Hashing

Hashing is the act of reducing the set of possible values to a smaller sub set of possible values using a mapping that is produced by some function. The function is referred to as a hash function and the product of that function is referred to as a hash code. The associative array of hash codes to their values is known as a hash table. An example of a hash function would simply be to use a modulus operation.

Consider the following example:

A 64-bit architecture can theoretically handle $2^{64} - 1$ addresses (whether or not this is true is dependent on the operating system). In most cases, systems are not dealing with 18 Exabytes of random access memory (RAM). In this case we want to map an address outside of our systems available memory to an address that is in our available memory space. Let’s say that the system has 8 gigabytes of ram (8Gb). If we wanted to map to the address at 10Gb we need only apply the division hash function as follows:

$$ 1\qquad h(k) = k \mod m $$

Where $h$ is a hash function, $k$ is a key to map to some subset of the universal space, and $m$ is value that divides $k$. This hash function will return the remainder of the division, which is some value less than the value $m$ but greater than or equal to zero (0).

So, in applying the division hash function to our example, that looks like:

$h(10Gb) = 10Gb\ mod\ 8Gb$

Which is equivalent to:

$h(10*2^{30}) = (10*2^{30})\ mod\ (8*2^{30})$

Written out:

$10/8 = 1, remainder = 2$

Thus, $h(10gb)$ would map to the 2Gb address in an 8Gb address space. Of course the operating system handles most of this for you. Whether that is good or bad, it’s how things are. Most programmers work in a virtual address space that is theoretically limitless and the OS decides how to deal with those addresses when the program is executed.

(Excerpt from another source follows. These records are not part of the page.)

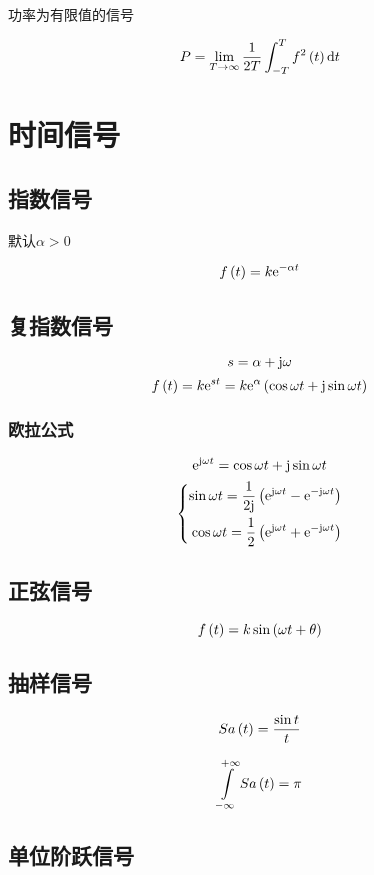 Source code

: \documentclass{article}
\begin{document}
功率为有限值的信号

\[P=\lim_{T\to\infty}\frac1{2T}\int_{-T}^Tf^2\left(t\right)\mathrm d t\]

\section{时间信号}

\subsection{指数信号}

默认$\alpha>0$

\[f\left(t\right)=k\mathrm e^{-\alpha t}\]

\subsection{复指数信号}

\[s=\alpha+\mathrm j\omega\]
\[f\left(t\right)=k\mathrm e^{st}=k\mathrm e^\alpha\left(\cos\omega t+\mathrm j\sin\omega t\right)\]

\subsubsection{欧拉公式}

\[\mathrm e^{\mathrm j\omega t}=\cos\omega t+\mathrm j\sin\omega t\]
\[\left\{\begin{aligned}
        \sin\omega t=\frac1{2\mathrm j}\left(\mathrm e^{\mathrm j\omega t}-\mathrm e^{-\mathrm j\omega t}\right) \\
        \cos\omega t=\frac12\left(\mathrm e^{\mathrm j\omega t}+\mathrm e^{-\mathrm j\omega t}\right)     \\
    \end{aligned}\right.\]

\subsection{正弦信号}

\[f\left(t\right)=k\sin\left(\omega t+\theta\right)\]

\subsection{抽样信号}

\[Sa\left(t\right)=\frac{\sin t}t\]

\[\impint Sa\pare{t}=\pi\]

\subsection{单位阶跃信号}
\end{document}
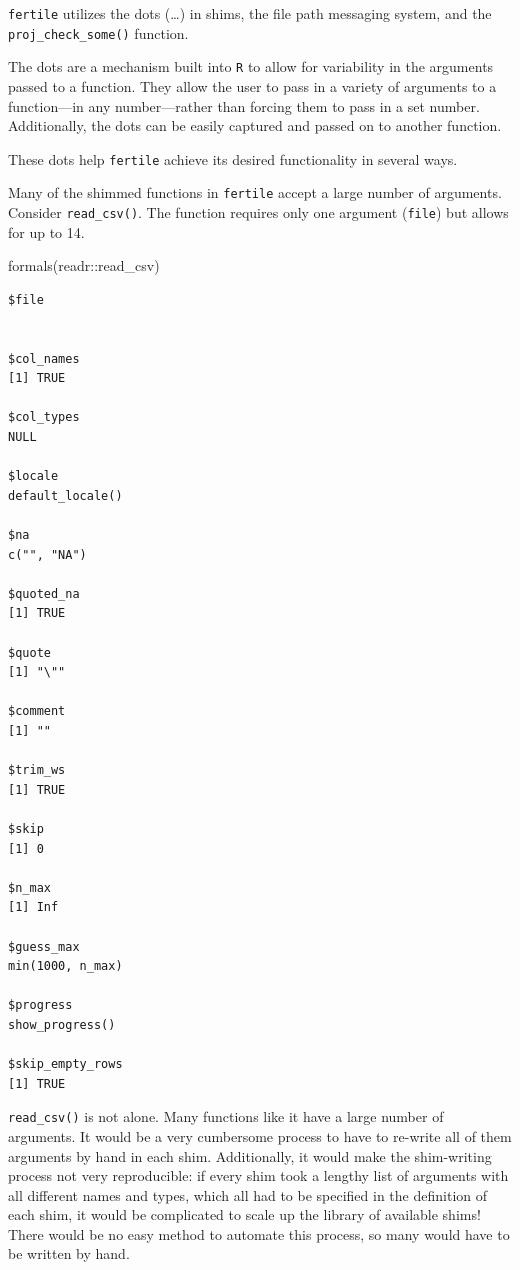 \documentclass[12pt,twoside]{reedthesis}
\newenvironment{Shaded}{\begin{snugshade}}{\end{snugshade}}
\newcommand{\FunctionTok}[1]{\textcolor[rgb]{0.00,0.00,0.00}{#1}}
\newcommand{\NormalTok}[1]{#1}
\newcommand{\SpecialCharTok}[1]{\textcolor[rgb]{0.00,0.00,0.00}{#1}}
\begin{document}
\texttt{fertile} utilizes the dots (\ldots) in shims, the file path messaging system, and the \texttt{proj\_check\_some()} function.

The dots are a mechanism built into \texttt{R} to allow for variability in the arguments passed to a function. They allow the user to pass in a variety of arguments to a function---in any number---rather than forcing them to pass in a set number. Additionally, the dots can be easily captured and passed on to another function.

These dots help \texttt{fertile} achieve its desired functionality in several ways.

Many of the shimmed functions in \texttt{fertile} accept a large number of arguments. Consider \texttt{read\_csv()}. The function requires only one argument (\texttt{file}) but allows for up to 14.
\begin{Shaded}
\begin{Highlighting}[]
\FunctionTok{formals}\NormalTok{(readr}\SpecialCharTok{::}\NormalTok{read\_csv)}
\end{Highlighting}
\end{Shaded}
\small
\begin{verbatim}
$file


$col_names
[1] TRUE

$col_types
NULL

$locale
default_locale()

$na
c("", "NA")

$quoted_na
[1] TRUE

$quote
[1] "\""

$comment
[1] ""

$trim_ws
[1] TRUE

$skip
[1] 0

$n_max
[1] Inf

$guess_max
min(1000, n_max)

$progress
show_progress()

$skip_empty_rows
[1] TRUE
\end{verbatim}
\normalsize

\texttt{read\_csv()} is not alone. Many functions like it have a large number of arguments. It would be a very cumbersome process to have to re-write all of them arguments by hand in each shim. Additionally, it would make the shim-writing process not very reproducible: if every shim took a lengthy list of arguments with all different names and types, which all had to be specified in the definition of each shim, it would be complicated to scale up the library of available shims! There would be no easy method to automate this process, so many would have to be written by hand.
\end{document}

The remainder of this note is dedicated to further discussions on the topic of hashing now that you have a basic understanding of what hashing is and it’s intended purpose.


Non-Deterministic Hashing

In consideration of which hash function to use in a particular situation in order to best restrict the subset of possible values with the least likelihood that there will be key $k$ such that the hash of $k_i$ will not be equivalent to the hash of $k_j$. This issue is know as a hash collision and there will be some discussion about ways to avoid this issue entirely and techniques for dealing with it when it does occurs.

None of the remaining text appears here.